** Opening Material supplied block **

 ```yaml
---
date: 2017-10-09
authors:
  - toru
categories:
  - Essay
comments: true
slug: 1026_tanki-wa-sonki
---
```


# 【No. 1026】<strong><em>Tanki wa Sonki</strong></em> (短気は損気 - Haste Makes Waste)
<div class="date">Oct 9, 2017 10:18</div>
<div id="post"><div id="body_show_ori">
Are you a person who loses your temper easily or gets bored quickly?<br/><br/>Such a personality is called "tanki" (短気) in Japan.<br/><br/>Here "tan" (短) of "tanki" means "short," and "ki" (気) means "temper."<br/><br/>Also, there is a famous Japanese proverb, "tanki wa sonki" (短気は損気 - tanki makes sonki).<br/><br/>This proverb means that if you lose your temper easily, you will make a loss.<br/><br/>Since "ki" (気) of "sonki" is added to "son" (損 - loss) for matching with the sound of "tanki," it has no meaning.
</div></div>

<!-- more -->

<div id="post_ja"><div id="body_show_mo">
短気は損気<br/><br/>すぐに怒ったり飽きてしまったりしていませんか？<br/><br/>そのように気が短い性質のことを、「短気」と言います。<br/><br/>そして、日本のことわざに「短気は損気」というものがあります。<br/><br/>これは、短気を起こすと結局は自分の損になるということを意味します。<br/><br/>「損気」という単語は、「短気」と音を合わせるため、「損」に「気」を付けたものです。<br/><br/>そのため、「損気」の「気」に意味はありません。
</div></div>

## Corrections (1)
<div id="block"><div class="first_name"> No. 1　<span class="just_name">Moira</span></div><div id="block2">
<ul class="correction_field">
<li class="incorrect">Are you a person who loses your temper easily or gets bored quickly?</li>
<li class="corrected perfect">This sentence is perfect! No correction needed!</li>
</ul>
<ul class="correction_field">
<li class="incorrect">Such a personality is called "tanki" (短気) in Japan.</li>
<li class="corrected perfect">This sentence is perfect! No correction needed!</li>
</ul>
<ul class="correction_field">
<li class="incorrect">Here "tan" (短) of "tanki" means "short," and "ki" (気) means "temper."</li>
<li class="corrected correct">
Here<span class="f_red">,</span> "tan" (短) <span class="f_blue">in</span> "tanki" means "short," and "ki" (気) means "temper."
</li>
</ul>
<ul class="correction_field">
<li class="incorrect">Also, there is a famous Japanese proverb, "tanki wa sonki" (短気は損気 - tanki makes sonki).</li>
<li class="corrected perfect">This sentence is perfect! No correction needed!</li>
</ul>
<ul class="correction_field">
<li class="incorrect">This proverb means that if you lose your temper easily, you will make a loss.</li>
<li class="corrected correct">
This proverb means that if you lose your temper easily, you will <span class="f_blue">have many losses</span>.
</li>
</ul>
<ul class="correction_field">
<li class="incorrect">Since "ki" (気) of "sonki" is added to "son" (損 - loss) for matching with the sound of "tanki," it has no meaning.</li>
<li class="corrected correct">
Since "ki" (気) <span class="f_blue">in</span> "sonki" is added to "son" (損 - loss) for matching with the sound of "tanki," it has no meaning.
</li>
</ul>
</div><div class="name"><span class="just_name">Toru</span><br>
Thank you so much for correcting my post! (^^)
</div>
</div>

** Closing Material supplied block **

▶ **Exercise prompt**
The listing above must be written out again in its entirety, exactly as given.

▶ **Exercise answer**
 ```yaml
---
date: 2017-10-09
authors:
  - toru
categories:
  - Essay
comments: true
slug: 1026_tanki-wa-sonki
---
```


# 【No. 1026】<strong><em>Tanki wa Sonki</strong></em> (短気は損気 - Haste Makes Waste)
<div class="date">Oct 9, 2017 10:18</div>
<div id="post"><div id="body_show_ori">
Are you a person who loses your temper easily or gets bored quickly?<br/><br/>Such a personality is called "tanki" (短気) in Japan.<br/><br/>Here "tan" (短) of "tanki" means "short," and "ki" (気) means "temper."<br/><br/>Also, there is a famous Japanese proverb, "tanki wa sonki" (短気は損気 - tanki makes sonki).<br/><br/>This proverb means that if you lose your temper easily, you will make a loss.<br/><br/>Since "ki" (気) of "sonki" is added to "son" (損 - loss) for matching with the sound of "tanki," it has no meaning.
</div></div>

<!-- more -->

<div id="post_ja"><div id="body_show_mo">
短気は損気<br/><br/>すぐに怒ったり飽きてしまったりしていませんか？<br/><br/>そのように気が短い性質のことを、「短気」と言います。<br/><br/>そして、日本のことわざに「短気は損気」というものがあります。<br/><br/>これは、短気を起こすと結局は自分の損になるということを意味します。<br/><br/>「損気」という単語は、「短気」と音を合わせるため、「損」に「気」を付けたものです。<br/><br/>そのため、「損気」の「気」に意味はありません。
</div></div>

## Corrections (1)
<div id="block"><div class="first_name"> No. 1　<span class="just_name">Moira</span></div><div id="block2">
<ul class="correction_field">
<li class="incorrect">Are you a person who loses your temper easily or gets bored quickly?</li>
<li class="corrected perfect">This sentence is perfect! No correction needed!</li>
</ul>
<ul class="correction_field">
<li class="incorrect">Such a personality is called "tanki" (短気) in Japan.</li>
<li class="corrected perfect">This sentence is perfect! No correction needed!</li>
</ul>
<ul class="correction_field">
<li class="incorrect">Here "tan" (短) of "tanki" means "short," and "ki" (気) means "temper."</li>
<li class="corrected correct">
Here<span class="f_red">,</span> "tan" (短) <span class="f_blue">in</span> "tanki" means "short," and "ki" (気) means "temper."
</li>
</ul>
<ul class="correction_field">
<li class="incorrect">Also, there is a famous Japanese proverb, "tanki wa sonki" (短気は損気 - tanki makes sonki).</li>
<li class="corrected perfect">This sentence is perfect! No correction needed!</li>
</ul>
<ul class="correction_field">
<li class="incorrect">This proverb means that if you lose your temper easily, you will make a loss.</li>
<li class="corrected correct">
This proverb means that if you lose your temper easily, you will <span class="f_blue">have many losses</span>.
</li>
</ul>
<ul class="correction_field">
<li class="incorrect">Since "ki" (気) of "sonki" is added to "son" (損 - loss) for matching with the sound of "tanki," it has no meaning.</li>
<li class="corrected correct">
Since "ki" (気) <span class="f_blue">in</span> "sonki" is added to "son" (損 - loss) for matching with the sound of "tanki," it has no meaning.
</li>
</ul>
</div><div class="name"><span class="just_name">Toru</span><br>
Thank you so much for correcting my post! (^^)
</div>
</div>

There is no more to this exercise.